Aber der dabei zu versammelnde „beachtliche Korpus an Denkmalssubstanz“ könnte zum Problem werden, denn dadurch bekäme Leipzig quasi eine UNESCO-geschütze Denkmalkulisse, so ähnlich wie der berühmte Canaletto-Blick auf Dresden.
Das kann an einigen Orten funktionieren. An anderen würde es zum Problem, so das Kulturamt: „Die Orientierung auf einen UNESCO-Welterbestatus zieht bereits auf dem Weg hin zum Antrag und sehr viel mehr noch im Erfolgsfall weitreichende Verpflichtungen auf eine Erhaltung der Denkmalssubstanz in ihrem breit verstandenen städtebaulichen Umfeld mit sich, die sich im Sinne einer Pufferzone bzw. Veränderungssperre (siehe Folgen des Baus der Waldschlößchenbrücke für den Welterbetitel in Dresden) ganz erheblich auf die Stadtentwicklung der betreffenden Areale auswirken würden.
Ungeprüft erscheint dies im Falle des Nikolaikirchhofes unproblematisch und eventuell gewünscht, müsste aber hinsichtlich des Promenadenrings und insbesondere der Entwicklung des Matthäikirchhofs zu einem ,Forum für Freiheit und Bürgerrechte‘ bzw. der Neugestaltung eines Stadtquartiers grundlegend vorbedacht werden und im Kontext mit dem hier bereits bestehenden Status des Areals als Bestandteil des Bundesprogramms Nationale Projekte des Städtebaus und geltender Beschlusslagen gesehen werden.“
Ansonsten ist sich das Kulturamt sicher: „Die Friedliche Revolution vom Herbst 1989 ist eine Schlüsselepoche der Leipziger Geschichte und ein Ereignis, mit dem Weltgeschichte angestoßen wurde. Es ist zudem ein Thema, das heute in ganz besonderer Weise auch aus internationaler Perspektive mit Leipzig verbunden wird. Insofern ist die Überlegung, dieses Thema zum Gegenstand eines UNESCO-Welterbe Antrages zu machen, inhaltlich nachvollziehbar.“
Nur stellt Leipzig nicht den Antrag, sondern muss das Land und letztlich den Bund davon überzeugen, dass der Antrag Sinn ergibt und die Orte der Friedlichen Revolution tatsächlich so etwas wie ein „unersetzliches Menschheitserbe“ sind. Das sollen Fachleute klären.

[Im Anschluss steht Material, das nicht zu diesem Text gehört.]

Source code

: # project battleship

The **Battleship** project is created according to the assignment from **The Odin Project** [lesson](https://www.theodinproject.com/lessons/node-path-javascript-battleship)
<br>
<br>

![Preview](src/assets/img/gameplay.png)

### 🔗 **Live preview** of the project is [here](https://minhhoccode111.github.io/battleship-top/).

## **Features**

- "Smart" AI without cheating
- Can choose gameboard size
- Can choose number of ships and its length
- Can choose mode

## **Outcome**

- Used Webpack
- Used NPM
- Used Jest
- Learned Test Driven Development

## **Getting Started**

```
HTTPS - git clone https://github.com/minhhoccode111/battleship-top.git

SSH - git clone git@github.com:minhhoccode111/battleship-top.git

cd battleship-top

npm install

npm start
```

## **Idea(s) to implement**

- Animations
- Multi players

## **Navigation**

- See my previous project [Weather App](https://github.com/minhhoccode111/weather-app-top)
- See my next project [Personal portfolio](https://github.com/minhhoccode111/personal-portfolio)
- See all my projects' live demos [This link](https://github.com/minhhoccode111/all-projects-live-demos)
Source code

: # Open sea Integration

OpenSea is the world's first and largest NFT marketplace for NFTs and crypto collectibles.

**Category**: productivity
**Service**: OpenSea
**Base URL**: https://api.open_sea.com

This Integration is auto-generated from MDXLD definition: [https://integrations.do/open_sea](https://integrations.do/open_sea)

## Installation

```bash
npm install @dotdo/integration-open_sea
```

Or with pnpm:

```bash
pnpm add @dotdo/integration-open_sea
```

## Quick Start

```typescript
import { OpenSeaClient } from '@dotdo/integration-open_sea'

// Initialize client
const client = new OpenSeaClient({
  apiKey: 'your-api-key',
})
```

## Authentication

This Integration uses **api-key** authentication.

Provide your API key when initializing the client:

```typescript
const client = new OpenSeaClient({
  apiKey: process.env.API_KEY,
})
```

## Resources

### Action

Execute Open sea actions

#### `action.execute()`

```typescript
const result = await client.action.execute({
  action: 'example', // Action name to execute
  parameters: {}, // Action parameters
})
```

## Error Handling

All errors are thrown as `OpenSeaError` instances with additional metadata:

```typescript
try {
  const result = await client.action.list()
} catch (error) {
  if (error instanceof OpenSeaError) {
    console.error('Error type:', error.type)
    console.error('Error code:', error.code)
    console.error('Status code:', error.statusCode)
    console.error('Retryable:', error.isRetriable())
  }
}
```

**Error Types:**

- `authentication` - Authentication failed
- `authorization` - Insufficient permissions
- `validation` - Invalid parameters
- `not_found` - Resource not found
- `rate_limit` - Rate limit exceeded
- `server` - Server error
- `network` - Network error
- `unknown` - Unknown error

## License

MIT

„Es ist an dieser Stelle darauf hinzuweisen, dass das Prozedere zur Erlangung eines Welterbe-Status sich in den letzten Jahrzehnten in ganz erheblichem Umfang professionalisiert hat“, schreibt das Kulturamt. „Auszugehen ist daher von einem mehrjährigen Vorlauf mit umfangreichen Dokumentationspflichten, Begutachtungsrunden sowie ausgearbeiteten Managementplänen, um eine professionelle Vorbereitung dieses Vorhabens zu gewährleisten. Diese notwendige Professionalität ist mit erheblichen personellen und finanziellen Bedarfen verbunden, die zum gegenwärtigen Zeitpunkt nicht eingeschätzt aber so konkret wie möglich im Rahmen des Prüfauftrages ermittelt werden sollen.“
Das zu erkunden, würde wohl 2021 nicht ganz zu schaffen sein, weshalb das Kulturamt das Prüfergebnis für Anfang 2022 für realistischer hält: „Der Stadtrat wird über die Ergebnisse im 1. Quartal 2022 informiert. In Abhängigkeit der Ergebnisse der Prüfungen werden durch die Verwaltung Vorschläge zum weiteren Vorgehen unterbreitet.“
Mit der Einschränkung, dass sich tatsächlich eine Stadtratsmehrheit findet. Der Antrag könnte im April in der Ratsversammlung auftauchen.